**ASSIGNED TASK:** Your answer must be every line of the data that holds the string "denotes".

**ENTRIES SHOWN:**
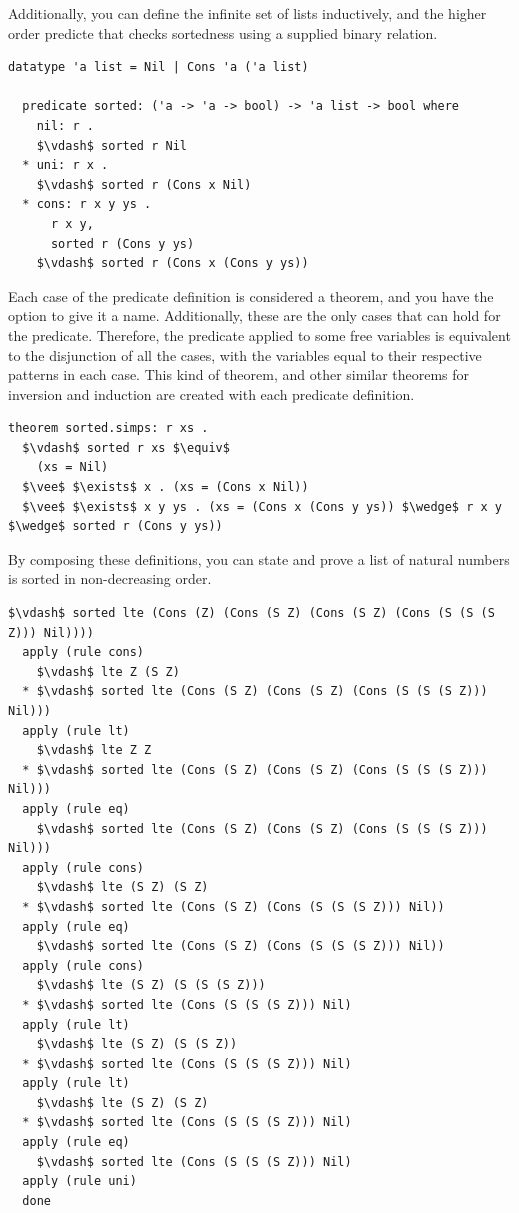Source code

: \documentclass[letterpaper, 11pt]{report}
\begin{document}
Additionally, you can define the infinite set of lists inductively, and the higher order predicte that checks
sortedness using a supplied binary relation.

\begin{lstlisting}[language=logic]
  datatype 'a list = Nil | Cons 'a ('a list)
  
  predicate sorted: ('a -> 'a -> bool) -> 'a list -> bool where
    nil: r . 
    $\vdash$ sorted r Nil
  * uni: r x . 
    $\vdash$ sorted r (Cons x Nil)
  * cons: r x y ys .
      r x y,
      sorted r (Cons y ys)
    $\vdash$ sorted r (Cons x (Cons y ys))
\end{lstlisting}

Each case of the predicate definition is considered a theorem, and you have the option to give it a name. 
Additionally, these are the only cases that can hold for the predicate. Therefore, the predicate applied to some free
variables is equivalent to the disjunction of all the cases, with the variables equal to their respective patterns
in each case. This kind of theorem, and other similar theorems for inversion and induction
are created with each predicate definition.

\begin{lstlisting}[language=logic]
  theorem sorted.simps: r xs .
  $\vdash$ sorted r xs $\equiv$
    (xs = Nil)
  $\vee$ $\exists$ x . (xs = (Cons x Nil))
  $\vee$ $\exists$ x y ys . (xs = (Cons x (Cons y ys)) $\wedge$ r x y $\wedge$ sorted r (Cons y ys))
\end{lstlisting}

By composing these definitions, you can state and prove a list of natural numbers is sorted in non-decreasing order.

\begin{lstlisting}[language=logic]
  $\vdash$ sorted lte (Cons (Z) (Cons (S Z) (Cons (S Z) (Cons (S (S (S Z))) Nil))))
  apply (rule cons)
    $\vdash$ lte Z (S Z)
  * $\vdash$ sorted lte (Cons (S Z) (Cons (S Z) (Cons (S (S (S Z))) Nil)))
  apply (rule lt)
    $\vdash$ lte Z Z
  * $\vdash$ sorted lte (Cons (S Z) (Cons (S Z) (Cons (S (S (S Z))) Nil)))
  apply (rule eq)
    $\vdash$ sorted lte (Cons (S Z) (Cons (S Z) (Cons (S (S (S Z))) Nil)))
  apply (rule cons)
    $\vdash$ lte (S Z) (S Z)
  * $\vdash$ sorted lte (Cons (S Z) (Cons (S (S (S Z))) Nil))
  apply (rule eq)
    $\vdash$ sorted lte (Cons (S Z) (Cons (S (S (S Z))) Nil))
  apply (rule cons)
    $\vdash$ lte (S Z) (S (S (S Z)))
  * $\vdash$ sorted lte (Cons (S (S (S Z))) Nil)
  apply (rule lt)
    $\vdash$ lte (S Z) (S (S Z))
  * $\vdash$ sorted lte (Cons (S (S (S Z))) Nil)
  apply (rule lt)
    $\vdash$ lte (S Z) (S Z)
  * $\vdash$ sorted lte (Cons (S (S (S Z))) Nil)
  apply (rule eq)
    $\vdash$ sorted lte (Cons (S (S (S Z))) Nil)
  apply (rule uni)
  done
\end{lstlisting}
\end{document}
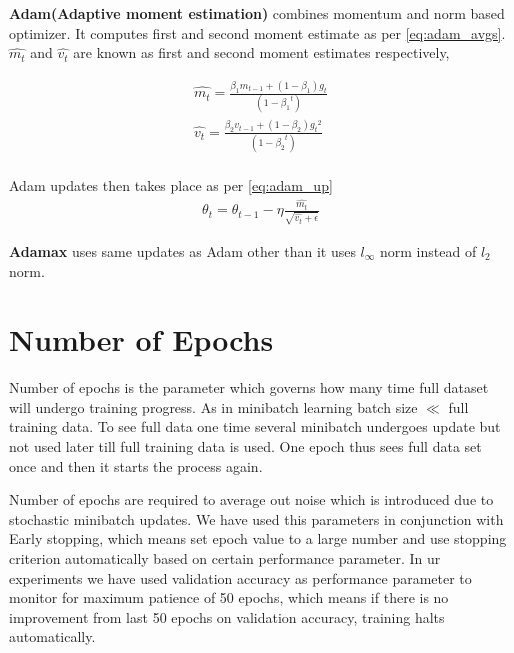 \noindent \textbf{Adam(Adaptive moment estimation)}\cite{adam} combines momentum and norm based optimizer. It computes first and second moment estimate as per \ref{eq:adam_avgs}. $\hat{m_t}$ and $\hat{v_t}$ are known as first and second moment estimates respectively, 

\begin{equation}\label{eq:adam_avgs}
\begin{aligned}
\hat{m_t}=\frac{\beta_1 m_{t-1}+(1-\beta_1)g_t}{(1-{\beta_1}^t)} \\
\hat{v_t}=\frac{\beta_2 v_{t-1}+(1-\beta_2){g_t}^2}{(1-{\beta_2}^t)}\\
\end{aligned}
\end{equation}

\noindent Adam updates then takes place as per \ref{eq:adam_up}
\begin{equation}\label{eq:adam_up}
\begin{aligned}
\theta_t=\theta_{t-1} - \eta\frac{\hat{m_t}}{\sqrt{\hat{v_t}+\epsilon}}
\end{aligned}
\end{equation}

\noindent \textbf{Adamax}\cite{adam} uses same updates as Adam other than it uses $l_{\infty}$ norm instead of $l_2$ norm.


\section{Number of Epochs}

Number of epochs is the parameter which governs how many time full dataset will undergo training progress. As in minibatch learning batch size $\ll$ full training data. To see full data one time several minibatch undergoes update but not used later till full training data is used. One epoch thus sees full data set once and then it starts the process again.

Number of epochs are required to average out noise which is introduced due to stochastic minibatch updates. 
We have used this parameters in conjunction with Early stopping, which means set epoch value to a large number and use stopping criterion automatically based on certain performance parameter. In ur experiments we have used validation accuracy as performance parameter to monitor for maximum patience of 50 epochs, which means if there is no improvement from last 50 epochs on validation accuracy, training halts automatically.


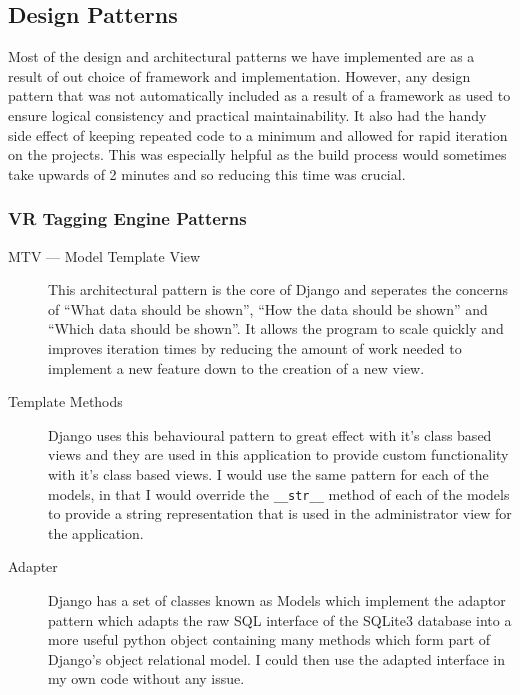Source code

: \documentclass[12pt]{report}
\newcommand{\inlinecode}{\texttt}
\begin{document}
\subsection{Design Patterns}

Most of the design and architectural patterns we have implemented are as a
result of out choice of framework and implementation. However, any design
pattern that was not automatically included as a result of a framework as used
to ensure logical consistency and practical maintainability. It also had the
handy side effect of keeping repeated code to a minimum and allowed for rapid
iteration on the projects. This was especially helpful as the build process
would sometimes take upwards of 2 minutes and so reducing this time was crucial.

\subsubsection{VR Tagging Engine Patterns}
\begin{description}
    \item [MTV --- Model Template View] This architectural pattern is the core
        of Django and seperates the concerns of ``What data should be shown'',
        ``How the data should be shown'' and ``Which data should be shown''. It
        allows the program to scale quickly and improves iteration times by
        reducing the amount of work needed to implement a new feature down to
        the creation of a new view.

    \item [Template Methods] Django uses this behavioural pattern to great
        effect with it's class based views and they are used in this
        application to provide custom functionality with it's class based
        views. I would use the same pattern for each of the models, in that I would
        override the \inlinecode{\_\_str\_\_} method of each of the models to
        provide a string representation that is used in the administrator view
        for the application.

    \item [Adapter] Django has a set of classes known as Models which implement
        the adaptor pattern which adapts the raw SQL interface of the SQLite3
        database into a more useful python object containing many methods which
        form part of Django's object relational model. I could then use the
        adapted interface in my own code without any issue.
\end{description}
\end{document}
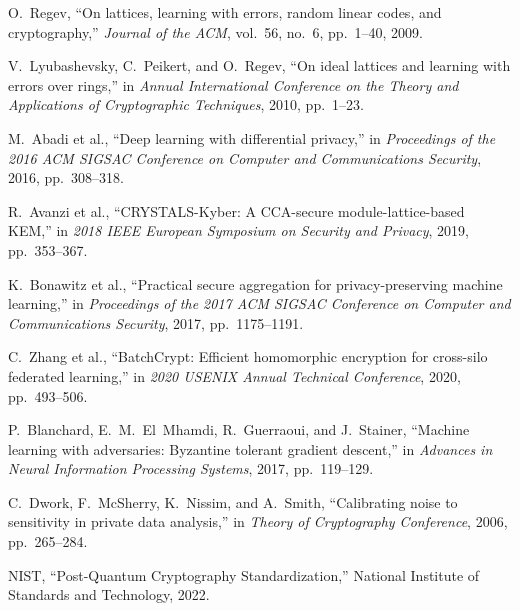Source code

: \documentclass[journal]{IEEEtran}
\begin{document}
\begin{thebibliography}{9}

O.~Regev, ``On lattices, learning with errors, random linear codes, and cryptography,'' \emph{Journal of the ACM}, vol.~56, no.~6, pp.~1--40, 2009.

V.~Lyubashevsky, C.~Peikert, and O.~Regev, ``On ideal lattices and learning with errors over rings,'' in \emph{Annual International Conference on the Theory and Applications of Cryptographic Techniques}, 2010, pp.~1--23.

M.~Abadi et al., ``Deep learning with differential privacy,'' in \emph{Proceedings of the 2016 ACM SIGSAC Conference on Computer and Communications Security}, 2016, pp.~308--318.

R.~Avanzi et al., ``CRYSTALS-Kyber: A CCA-secure module-lattice-based KEM,'' in \emph{2018 IEEE European Symposium on Security and Privacy}, 2019, pp.~353--367.

K.~Bonawitz et al., ``Practical secure aggregation for privacy-preserving machine learning,'' in \emph{Proceedings of the 2017 ACM SIGSAC Conference on Computer and Communications Security}, 2017, pp.~1175--1191.

C.~Zhang et al., ``BatchCrypt: Efficient homomorphic encryption for cross-silo federated learning,'' in \emph{2020 USENIX Annual Technical Conference}, 2020, pp.~493--506.

P.~Blanchard, E.~M.~El~Mhamdi, R.~Guerraoui, and J.~Stainer, ``Machine learning with adversaries: Byzantine tolerant gradient descent,'' in \emph{Advances in Neural Information Processing Systems}, 2017, pp.~119--129.

C.~Dwork, F.~McSherry, K.~Nissim, and A.~Smith, ``Calibrating noise to sensitivity in private data analysis,'' in \emph{Theory of Cryptography Conference}, 2006, pp.~265--284.

NIST, ``Post-Quantum Cryptography Standardization,'' National Institute of Standards and Technology, 2022.

\end{thebibliography}
\end{document}
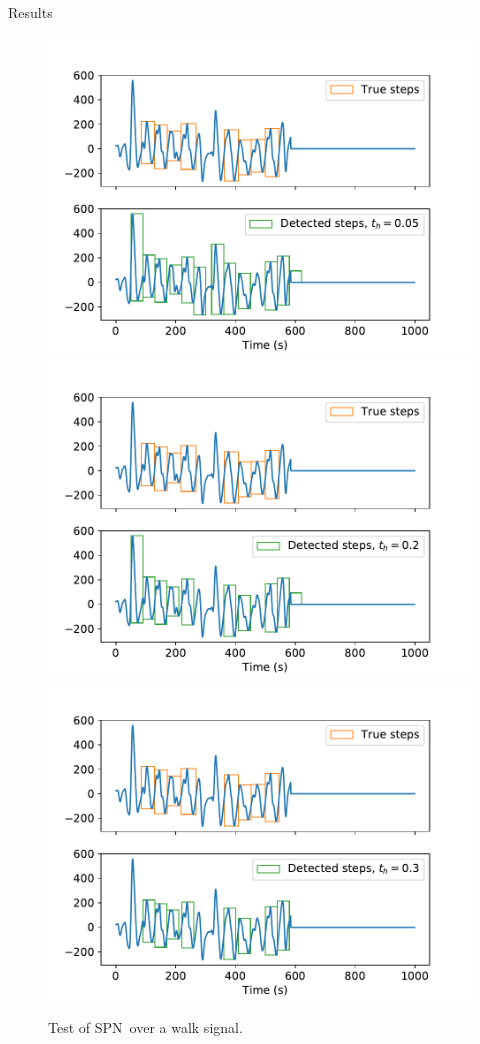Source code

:\documentclass[9pt,t,aspectratio=1610]{beamer}
\newcommand{\subalgo}{{\small\textsc{SPN}}\ }
\begin{document}
\begin{frame}{Results}
\begin{figure}[h]
    \begin{overprint}
        \centering\includegraphics[width=0.75\linewidth]{Mercredi_10_19_13_00_to_10_19_18_85_th_005.pdf}
        \centering\includegraphics[width=0.75\linewidth]{Mercredi_10_19_13_00_to_10_19_18_85_th_02.pdf}
        \centering\includegraphics[width=0.75\linewidth]{Mercredi_10_19_13_00_to_10_19_18_85_th_03.pdf}
    \end{overprint}
    \caption{Test of \subalgo over a walk signal.}
\end{figure}
\end{frame}
\end{document}

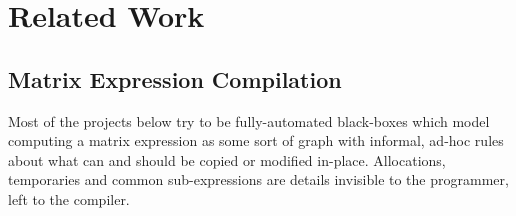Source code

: \chapter{Related Work}\label{chap:related}

% 
% 
% 
% 

%

\section{Matrix Expression Compilation}\label{sec:mat_exp_comp}

Most of the projects below try to be fully-automated black-boxes which model
computing a matrix expression as some sort of graph with informal, ad-hoc rules
about what can and should be copied or modified in-place. Allocations,
temporaries and common sub-expressions are details invisible to the programmer,
left to the compiler.


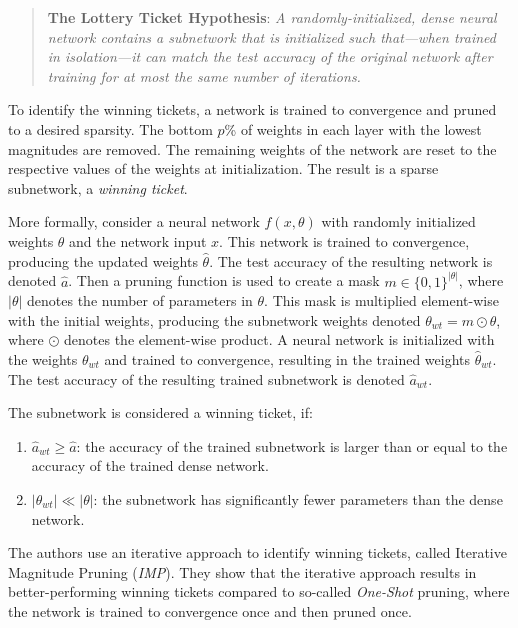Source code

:\begin{quote}
    \textbf{The Lottery Ticket Hypothesis}: \textit{A randomly-initialized, dense neural network contains a subnetwork that is initialized such that—when trained in isolation—it can match the test accuracy of the original network after training for at most the same number of iterations.}~\cite{LTH}
\end{quote}

To identify the winning tickets, a network is trained to convergence and pruned to a desired sparsity. 
The bottom $p$\% of weights in each layer with the lowest magnitudes are removed. 
The remaining weights of the network are reset to the respective values of the weights at initialization.
The result is a sparse subnetwork, a \textit{winning ticket}.

More formally, consider a neural network $f(x, \theta)$ with randomly initialized weights $\theta$ and the network input $x$.
This network is trained to convergence, producing the updated weights $\hat \theta$. The test accuracy of the resulting network is denoted $\hat a$.
Then a pruning function is used to create a mask $m \in \{0,1\}^{|\theta|}$, where $|\theta|$ denotes the number of parameters in $\theta$.
This mask is multiplied element-wise with the initial weights, producing the subnetwork weights denoted $\theta_{wt} = m \odot \theta$, where $\odot$ denotes the element-wise product.
A neural network is initialized with the weights $\theta_{wt}$ and trained to convergence, resulting in the trained weights $\hat \theta_{wt}$. 
The test accuracy of the resulting trained subnetwork is denoted $\hat a_{wt}$.

The subnetwork is considered a winning ticket, if:
\begin{enumerate}
  \item  $\hat a_{wt} \geq \hat a$:  the accuracy of the trained subnetwork is larger than or equal to the accuracy of the trained dense network.
  \item $|\theta_{wt}| \ll |\theta|$: the subnetwork has significantly fewer parameters than the dense network.
\end{enumerate}

The authors use an iterative approach to identify winning tickets, called Iterative Magnitude Pruning (\textit{IMP}).
They show that the iterative approach results in better-performing winning tickets compared to so-called \textit{One-Shot} pruning, where the network is trained to convergence once and then pruned once.

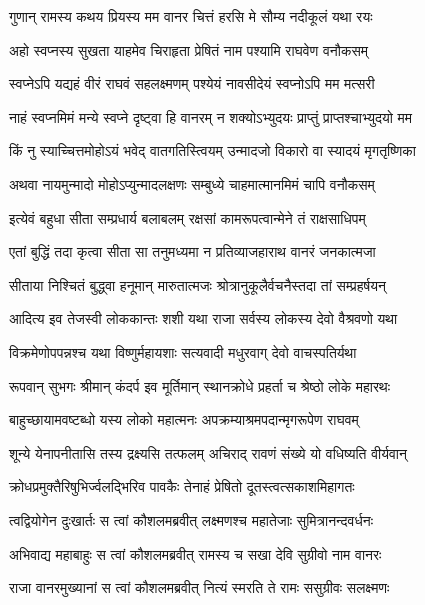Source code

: \twolineshloka
{गुणान् रामस्य कथय प्रियस्य मम वानर}
{चित्तं हरसि मे सौम्य नदीकूलं यथा रयः} %

\twolineshloka
{अहो स्वप्नस्य सुखता याहमेव चिराहृता}
{प्रेषितं नाम पश्यामि राघवेण वनौकसम्} %

\twolineshloka
{स्वप्नेऽपि यद्यहं वीरं राघवं सहलक्ष्मणम्}
{पश्येयं नावसीदेयं स्वप्नोऽपि मम मत्सरी} %

\twolineshloka
{नाहं स्वप्नमिमं मन्ये स्वप्ने दृष्ट्वा हि वानरम्}
{न शक्योऽभ्युदयः प्राप्तुं प्राप्तश्चाभ्युदयो मम} %

\twolineshloka
{किं नु स्याच्चित्तमोहोऽयं भवेद् वातगतिस्त्वियम्}
{उन्मादजो विकारो वा स्यादयं मृगतृष्णिका} %

\twolineshloka
{अथवा नायमुन्मादो मोहोऽप्युन्मादलक्षणः}
{सम्बुध्ये चाहमात्मानमिमं चापि वनौकसम्} %

\twolineshloka
{इत्येवं बहुधा सीता सम्प्रधार्य बलाबलम्}
{रक्षसां कामरूपत्वान्मेने तं राक्षसाधिपम्} %

\twolineshloka
{एतां बुद्धिं तदा कृत्वा सीता सा तनुमध्यमा}
{न प्रतिव्याजहाराथ वानरं जनकात्मजा} %

\twolineshloka
{सीताया निश्चितं बुद्ध्वा हनूमान् मारुतात्मजः}
{श्रोत्रानुकूलैर्वचनैस्तदा तां सम्प्रहर्षयन्} %

\twolineshloka
{आदित्य इव तेजस्वी लोककान्तः शशी यथा}
{राजा सर्वस्य लोकस्य देवो वैश्रवणो यथा} %

\twolineshloka
{विक्रमेणोपपन्नश्च यथा विष्णुर्महायशाः}
{सत्यवादी मधुरवाग् देवो वाचस्पतिर्यथा} %

\twolineshloka
{रूपवान् सुभगः श्रीमान् कंदर्प इव मूर्तिमान्}
{स्थानक्रोधे प्रहर्ता च श्रेष्ठो लोके महारथः} %

\twolineshloka
{बाहुच्छायामवष्टब्धो यस्य लोको महात्मनः}
{अपक्रम्याश्रमपदान्मृगरूपेण राघवम्} %

\twolineshloka
{शून्ये येनापनीतासि तस्य द्रक्ष्यसि तत्फलम्}
{अचिराद् रावणं संख्ये यो वधिष्यति वीर्यवान्} %

\twolineshloka
{क्रोधप्रमुक्तैरिषुभिर्ज्वलद्भिरिव पावकैः}
{तेनाहं प्रेषितो दूतस्त्वत्सकाशमिहागतः} %

\twolineshloka
{त्वद्वियोगेन दुःखार्तः स त्वां कौशलमब्रवीत्}
{लक्ष्मणश्च महातेजाः सुमित्रानन्दवर्धनः} %

\twolineshloka
{अभिवाद्य महाबाहुः स त्वां कौशलमब्रवीत्}
{रामस्य च सखा देवि सुग्रीवो नाम वानरः} %

\twolineshloka
{राजा वानरमुख्यानां स त्वां कौशलमब्रवीत्}
{नित्यं स्मरति ते रामः ससुग्रीवः सलक्ष्मणः} %

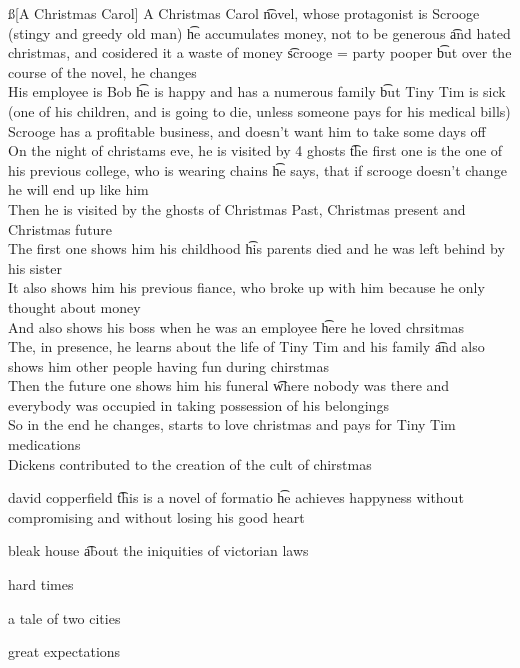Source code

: \documentclass[12pt]{article}
\begin{document}
\ss[A Christmas Carol] 
A Christmas Carol \t novel, whose protagonist is Scrooge (stingy and greedy old man) \t he accumulates money, not to be generous \t and hated christmas, and cosidered it a waste of money \t scrooge = party pooper \t but over the course of the novel, he changes  \\
His employee is Bob \t he is happy and has a numerous family \t but Tiny Tim is sick (one of his children, and is going to die, unless someone pays for his medical bills) \\
Scrooge has a profitable business, and doesn't want him to take some days off \\
On the night of christams eve, he is visited by 4 ghosts \t the first one is the one of his previous college, who is wearing chains \t he says, that if scrooge doesn't change he will end up like him \\
Then he is visited by the ghosts of Christmas Past, Christmas present and Christmas future \\
The first one shows him his childhood \t his parents died and he was left behind by his sister \\
It also shows him his previous fiance, who broke up with him because he only thought about money \\
And also shows his boss when he was an employee \t here he loved chrsitmas \\
The, in presence, he learns about the life of Tiny Tim and his family \t and also shows him other people having fun during chirstmas \\
Then the future one shows him his funeral \t where nobody was there and everybody was occupied in taking possession of his belongings \\
So in the end he changes, starts to love christmas and pays for Tiny Tim medications \\
Dickens contributed to the creation of the cult of chirstmas 

\bi
    \item david copperfield \t this is a novel of formatio \t he achieves happyness without compromising and without losing his good heart
    \item bleak house \t about the iniquities of victorian laws
    \item hard times
    \item a tale of two cities
    \item great expectations
\ei
\end{document}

**RESPONSE TO THIS EXERCISE:**
Then a pruning function is used to create a mask $m \in \{0,1\}^{|\theta|}$, where $|\theta|$ denotes the number of parameters in $\theta$.
This mask is multiplied element-wise with the initial weights, producing the subnetwork weights denoted $\theta_{wt} = m \odot \theta$, where $\odot$ denotes the element-wise product.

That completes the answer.